The stress test using a standard protocol can be performed as soon as appropriate indications are present and the patient has stabilized clinically. In 1991, Larsson, Areskog, Areskog and colleagues compared the results of a symptom-limited exercise test performed before discharge at 3 to 7 days after an episode of unstable angina or non-Q-wave infarction with the results of a similar test 1 month later in 189 patients. The diagnostic and prognostic value of both tests was similar, but the earlier test identified events occurring over the first month which represented one-half of all events during the first year. This study illustrates the importance of early noninvasive testing for risk stratification of patients with unstable angina.
Noninvasive tests are most useful in patient management decisions when risk can be stated in terms of events over time.
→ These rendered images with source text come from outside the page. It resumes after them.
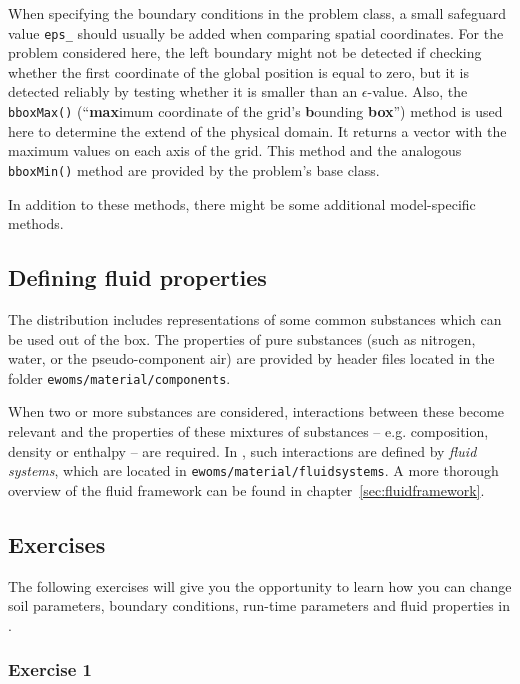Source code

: When specifying the boundary conditions in the problem class, a small
safeguard value \texttt{eps\_} should usually be added when comparing
spatial coordinates. For the problem considered here, the left
boundary might not be detected if checking whether the first
coordinate of the global position is equal to zero, but it is detected
reliably by testing whether it is smaller than an
$\epsilon$-value. Also, the \texttt{bboxMax()} (``\textbf{max}imum
coordinate of the grid's \textbf{b}ounding \textbf{box}'') method is
used here to determine the extend of the physical domain. It returns a
vector with the maximum values on each axis of the grid. This method
and the analogous \texttt{bboxMin()} method are provided by the
problem's base class.

In addition to these methods, there might be some additional
model-specific methods.

\subsection{Defining fluid properties}
\label{tutorial1:description-fluid-class}

The \eWoms distribution includes representations of some common
substances which can be used out of the box. The properties of pure
substances (such as nitrogen, water, or the pseudo-component air) are
provided by header files located in the folder
\texttt{ewoms/material/components}.

When two or more substances are considered, interactions between these
become relevant and the properties of these mixtures of substances --
e.g. composition, density or enthalpy -- are required. In \eWoms, such
interactions are defined by {\em fluid systems}, which are located in
\texttt{ewoms/material/fluidsystems}. A more thorough overview of the
\eWoms fluid framework can be found in
chapter~\ref{sec:fluidframework}.

\subsection{Exercises}
\label{tutorial1:exercises}

The following exercises will give you the opportunity to learn how you
can change soil parameters, boundary conditions, run-time parameters
and fluid properties in \eWoms.

\subsubsection{Exercise 1}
A large population of patients must be studied to derive and test equations needed to accurately predict risk for individual patients. No noninvasive study has been reported in a sufficient number of patients after stabilization of unstable angina to develop and test the accuracy of a multivariable equation to report test results in terms of absolute risk. Therefore, data borrowed from studies of patients with stable angina must be used if risk is to be reported as events/time. Although the pathologic process evoking ischemia may be different in the two subgroups, it is likely that use of prognostic nomograms derived on groups of patients with stable angina would also be predictive of risk in patients with recent unstable angina after stabilization. Using this untested assumption, the much larger literature derived from populations that include patients with both stable and unstable angina provides equations for risk stratification which convert physiologic changes observed during noninvasive testing into statements of risk expressed as events over time.
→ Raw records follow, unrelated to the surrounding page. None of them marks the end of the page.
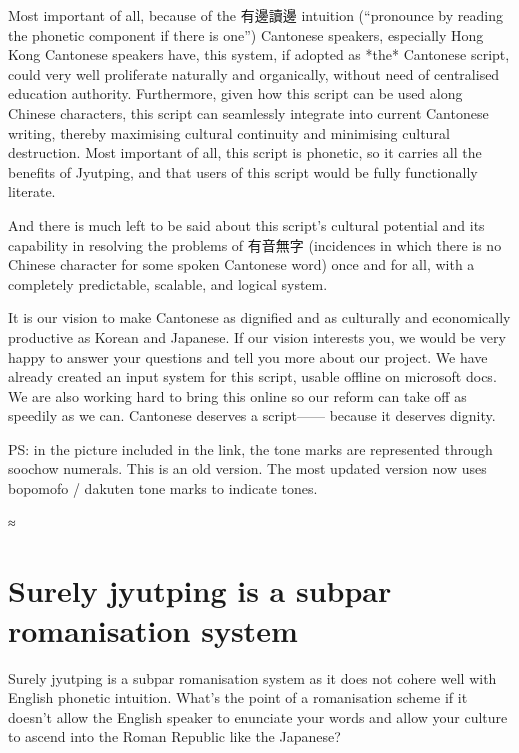 Most important of all, because of the 有邊讀邊 intuition (“pronounce by reading the phonetic component if there is one”) Cantonese speakers, especially Hong Kong Cantonese speakers have, this system, if adopted as *the* Cantonese script, could very well proliferate naturally and organically, without need of centralised education authority. Furthermore, given how this script can be used along Chinese characters, this script can seamlessly integrate into current Cantonese writing, thereby maximising cultural continuity and minimising cultural destruction. Most important of all, this script is phonetic, so it carries all the benefits of Jyutping, and that users of this script would be fully functionally literate.

And there is much left to be said about this script’s cultural potential and its capability in resolving the problems of 有音無字 (incidences in which there is no Chinese character for some spoken Cantonese word) once and for all, with a completely predictable, scalable, and logical system.

It is our vision to make Cantonese as dignified and as culturally and economically productive as Korean and Japanese. If our vision interests you, we would be very happy to answer your questions and tell you more about our project. We have already created an input system for this script, usable offline on microsoft docs. We are also working hard to bring this online so our reform can take off as speedily as we can. Cantonese deserves a script—— because it deserves dignity.

PS: in the picture included in the link, the tone marks are represented through soochow numerals. This is an old version. The most updated version now uses bopomofo / dakuten tone marks to indicate tones.

≈%




\section{Surely jyutping is a subpar romanisation system}
Surely jyutping is a subpar romanisation system as it does not cohere well with English phonetic intuition. What’s the point of a romanisation scheme if it doesn’t allow the English speaker to enunciate your words and allow your culture to ascend into the Roman Republic like the Japanese?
An exercise treadmill is the most commonly used stress test and has the largest reported experience for use in patients with unstable angina. A nomogram useful to convert results from this test into a statement of mortality has been derived on a large sample of patients with CAD (Figure 11). Even though use of this nomogram to quantitate risk from results of treadmill examinations may understate risk in patients with unstable angina, this approach provides more clinically useful information than a simple normal/abnormal reading ( Mark, Shaw, Harrell et al., 1991).
Results of a noninvasive test should be reported to the patient, his or her family, and advocate in language they can understand, and the test results should be used by the patient and the doctor to determine the advisability of cardiac catheterization and the need for adjustments in the patient's medical regimen.